The atomic fraction of cationic Pt atoms with respect to the number of Pt atoms in the cluster (Fig. 3b) should match well with that obtained from the model in which the neutral and cationic Pt atoms were correctly assigned by assuming that the intensities of the IRAS peaks at 2020 and 2044 cm⁻¹ are proportional to the number of neutral and cationic Pt atoms, respectively. In other words, if we can develop a model that matches well with the IRAS results, we can deduce the coordination number that results in the atoms becoming cationic. To clarify this point, we constructed several structural models by manually assigning which Pt atoms were cationic. We assumed that all Pt atoms in the cluster were cationic if the coordination number of Pt to neighbouring Pt atoms (CN_Pt–Pt) was below a certain number, X (Fig. 3e), and searched for the X that provided a match to the experimental IRAS data. At X = 5, the curves matched the IRAS data reasonably well (Fig. 3f), which indicated that Pt atoms with CN_Pt–Pt values < 5, located at the perimeter of the cluster, behaved as cationic atoms.

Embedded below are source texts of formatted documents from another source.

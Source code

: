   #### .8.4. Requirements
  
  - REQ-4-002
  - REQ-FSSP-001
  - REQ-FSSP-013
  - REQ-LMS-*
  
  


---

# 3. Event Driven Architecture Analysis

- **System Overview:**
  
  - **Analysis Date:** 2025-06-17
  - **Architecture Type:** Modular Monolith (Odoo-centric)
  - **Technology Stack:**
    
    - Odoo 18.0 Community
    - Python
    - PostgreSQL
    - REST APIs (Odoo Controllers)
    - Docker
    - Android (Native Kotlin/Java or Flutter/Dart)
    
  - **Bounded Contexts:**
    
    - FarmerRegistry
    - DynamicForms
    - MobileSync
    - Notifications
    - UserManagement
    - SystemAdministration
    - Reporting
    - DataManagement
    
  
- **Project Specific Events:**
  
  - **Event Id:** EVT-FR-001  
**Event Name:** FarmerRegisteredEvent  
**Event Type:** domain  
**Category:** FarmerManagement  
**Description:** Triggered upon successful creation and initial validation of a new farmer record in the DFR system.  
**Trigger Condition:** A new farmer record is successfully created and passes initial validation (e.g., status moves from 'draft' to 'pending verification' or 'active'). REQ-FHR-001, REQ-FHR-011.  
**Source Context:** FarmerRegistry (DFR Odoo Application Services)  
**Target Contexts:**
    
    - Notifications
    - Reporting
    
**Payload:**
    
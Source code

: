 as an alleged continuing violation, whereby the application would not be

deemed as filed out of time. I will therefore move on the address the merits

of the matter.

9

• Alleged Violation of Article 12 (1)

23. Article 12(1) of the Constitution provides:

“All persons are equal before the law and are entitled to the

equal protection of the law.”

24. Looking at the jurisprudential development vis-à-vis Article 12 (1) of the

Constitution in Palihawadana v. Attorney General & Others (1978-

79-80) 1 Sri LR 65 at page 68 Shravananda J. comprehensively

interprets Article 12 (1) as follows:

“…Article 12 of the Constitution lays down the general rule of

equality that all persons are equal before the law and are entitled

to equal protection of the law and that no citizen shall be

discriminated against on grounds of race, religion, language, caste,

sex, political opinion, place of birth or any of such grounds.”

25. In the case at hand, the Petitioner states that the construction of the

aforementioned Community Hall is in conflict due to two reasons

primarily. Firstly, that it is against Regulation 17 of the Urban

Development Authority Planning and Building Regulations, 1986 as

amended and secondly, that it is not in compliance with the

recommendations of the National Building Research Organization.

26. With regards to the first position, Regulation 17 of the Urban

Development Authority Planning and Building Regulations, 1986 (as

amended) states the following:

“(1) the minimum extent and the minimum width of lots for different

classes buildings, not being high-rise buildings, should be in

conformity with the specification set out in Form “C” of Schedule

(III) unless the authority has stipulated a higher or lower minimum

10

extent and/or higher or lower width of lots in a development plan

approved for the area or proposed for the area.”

Effect of Pt chemical states on CO oxidation activity

The analysis performed thus far revealed two important findings. First, there is no correlation between the amount of produced CO₂ and the number of surface-exposed Pt atoms in Pt_n/Al₂O₃. Second, cationic Pt appears at the edges of the first layer of the Pt clusters and the number of cationic Pt atoms increases with a decrease in the Pt cluster size.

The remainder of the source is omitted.